• EXERCISE INSTRUCTIONS: Every line with the string "infrastructure" should be copied from the data.

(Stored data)
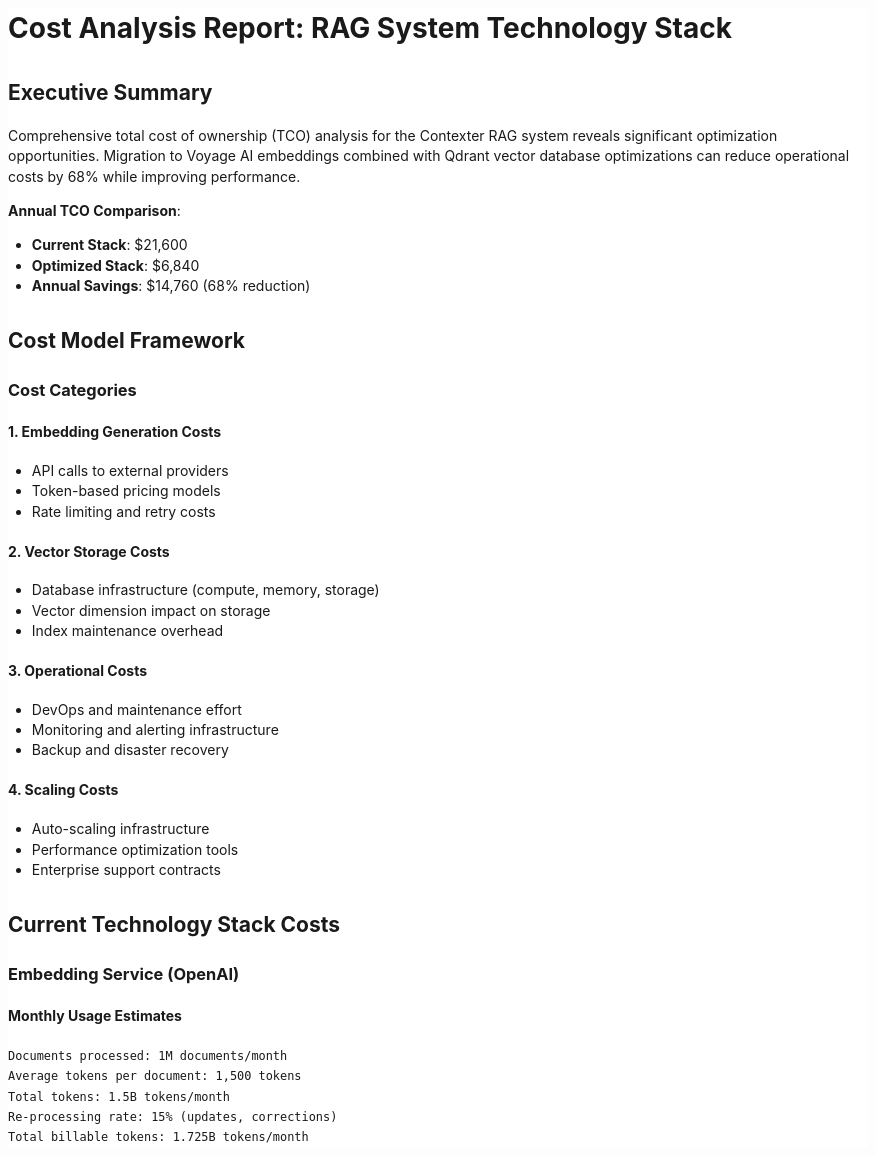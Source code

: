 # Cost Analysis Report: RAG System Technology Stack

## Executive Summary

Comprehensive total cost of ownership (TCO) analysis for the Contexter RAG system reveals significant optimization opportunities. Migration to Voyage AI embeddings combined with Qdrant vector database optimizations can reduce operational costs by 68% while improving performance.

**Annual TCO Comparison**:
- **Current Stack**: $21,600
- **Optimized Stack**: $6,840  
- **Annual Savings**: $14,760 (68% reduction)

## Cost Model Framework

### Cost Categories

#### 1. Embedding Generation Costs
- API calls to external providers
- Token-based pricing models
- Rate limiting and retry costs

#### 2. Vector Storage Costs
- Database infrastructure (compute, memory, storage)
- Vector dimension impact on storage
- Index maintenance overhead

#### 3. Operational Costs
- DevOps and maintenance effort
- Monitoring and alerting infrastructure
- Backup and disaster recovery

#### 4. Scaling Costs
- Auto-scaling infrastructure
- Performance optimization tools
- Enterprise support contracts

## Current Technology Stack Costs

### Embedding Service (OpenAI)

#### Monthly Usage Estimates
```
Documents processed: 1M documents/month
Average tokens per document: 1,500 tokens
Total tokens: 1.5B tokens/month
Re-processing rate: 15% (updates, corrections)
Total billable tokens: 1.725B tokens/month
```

• TASK RESULT:
- Database infrastructure (compute, memory, storage)
- Monitoring and alerting infrastructure
- Auto-scaling infrastructure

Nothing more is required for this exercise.